Finalist: Allied News, Grove City, Penn.

Reporter of the Year

Division I – Robb Murray, Mankato Free Press, Mankato, Minn.

Judges Comments: Murray excels at writing features, which he constructs with strong detail culled through careful reporting. His work touches upon a range of subjects, reflecting his versatility and an ability to ingratiate himself to a variety of sources. In a story about homelessness, for example, Murray writes about the downtrodden at a human level in a manner that is straightforward and fresh, avoiding the usual stereotypes and sentiment. He frames a story about a couple's struggle with a type of dementia as a love story rich with anecdotes.

Finalist: Mark Vogler, The Eagle-Tribune, North Andover, Mass.

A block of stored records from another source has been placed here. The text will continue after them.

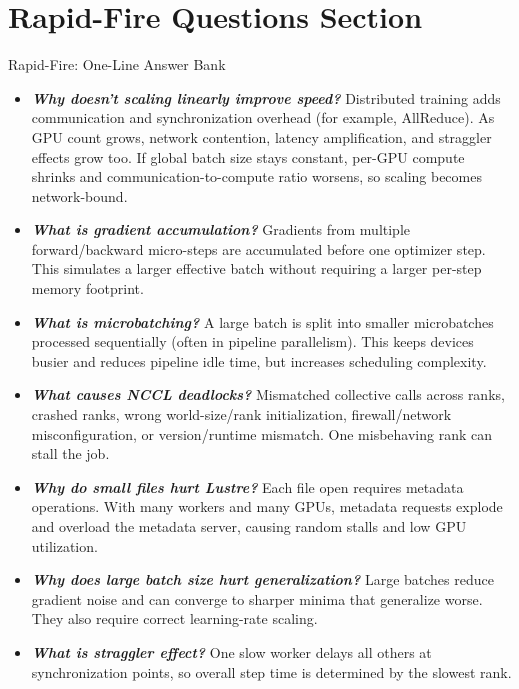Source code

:\documentclass[12pt]{article}
\let\origtextbf\textbf
\renewcommand{\textbf}[1]{\origtextbf{\textit{#1}}}
\begin{document}
\vspace{2cm}
\section{Rapid-Fire Questions Section}

\begin{bluebox}{Rapid-Fire: One-Line Answer Bank}
\begin{itemize}
\item \textbf{Why doesn't scaling linearly improve speed?} Distributed training adds communication and synchronization overhead (for example, AllReduce). As GPU count grows, network contention, latency amplification, and straggler effects grow too. If global batch size stays constant, per-GPU compute shrinks and communication-to-compute ratio worsens, so scaling becomes network-bound.

\item \textbf{What is gradient accumulation?} Gradients from multiple forward/backward micro-steps are accumulated before one optimizer step. This simulates a larger effective batch without requiring a larger per-step memory footprint.

\item \textbf{What is microbatching?} A large batch is split into smaller microbatches processed sequentially (often in pipeline parallelism). This keeps devices busier and reduces pipeline idle time, but increases scheduling complexity.

\item \textbf{What causes NCCL deadlocks?} Mismatched collective calls across ranks, crashed ranks, wrong world-size/rank initialization, firewall/network misconfiguration, or version/runtime mismatch. One misbehaving rank can stall the job.

\item \textbf{Why do small files hurt Lustre?} Each file open requires metadata operations. With many workers and many GPUs, metadata requests explode and overload the metadata server, causing random stalls and low GPU utilization.

\item \textbf{Why does large batch size hurt generalization?} Large batches reduce gradient noise and can converge to sharper minima that generalize worse. They also require correct learning-rate scaling.

\item \textbf{What is straggler effect?} One slow worker delays all others at synchronization points, so overall step time is determined by the slowest rank.


\end{itemize}
\end{bluebox}
\end{document}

Division II – Salesha Wilken, Claremore Daily Progress

Judges Comments: Wilken's work stands out for thorough, tenacious reporting of stories about the local district attorney and other county officials. Her stories should be a model of watchdog coverage for community newspapers everywhere. WIlken's work lays out the facts, without editorializing. She distills complicated material into clearly written, easily understood stories. Significantly, she has faced large obstacles to her reporting, including a lawsuit filed by the district attorney against the Claremore Progress and Wilken.

Finalist: John Austin, Cleburne Times-Review, Cleburne, Texas

Division III – Bill Kirk, Andover Townsman, Andover, Mass.

Judges Comments: Kirk gets high marks for his versatility, use of records to underpin his coverage, and a nice phrasing and writing style that is exceptionally readable. Stories that originate with meetings don't feel like meeting stories. Even a story as small as the hanging of a banner downtown shows that he knows the community well.

Finalist: Ritchie Starnes, Stanly News & Press, Albemarle, N.C.

Sports Writer of the Year

Division I – Aaron Snyder, Ashland Independent, Ashland, Ky.

Judges Comments: Snyder's reporting reaches beyond game stories and predictable athlete profiles to find subjects with truly unusual stories. He weaves compelling stories from even relatively small events, such as a young baseball player's unassisted triple play. A strong voice, judicious use of quotes and strong sourcing distinguish his writing.

Finalist: Phil Stacey, The Salem News, Salem, Mass.

Division II – Mike DeFabo, Times West Virginian, Fairmont, W.Va.

Judges Comments: DeFabo's stories are fun to read and appeal to a broad audience. His topics - from hot rods to a specialized dog training competition - are surprising and engaging. But DeFabo is also a deft storyteller and scene-setter. He infuses his writing with strong  reporting and a sharp eye for detail.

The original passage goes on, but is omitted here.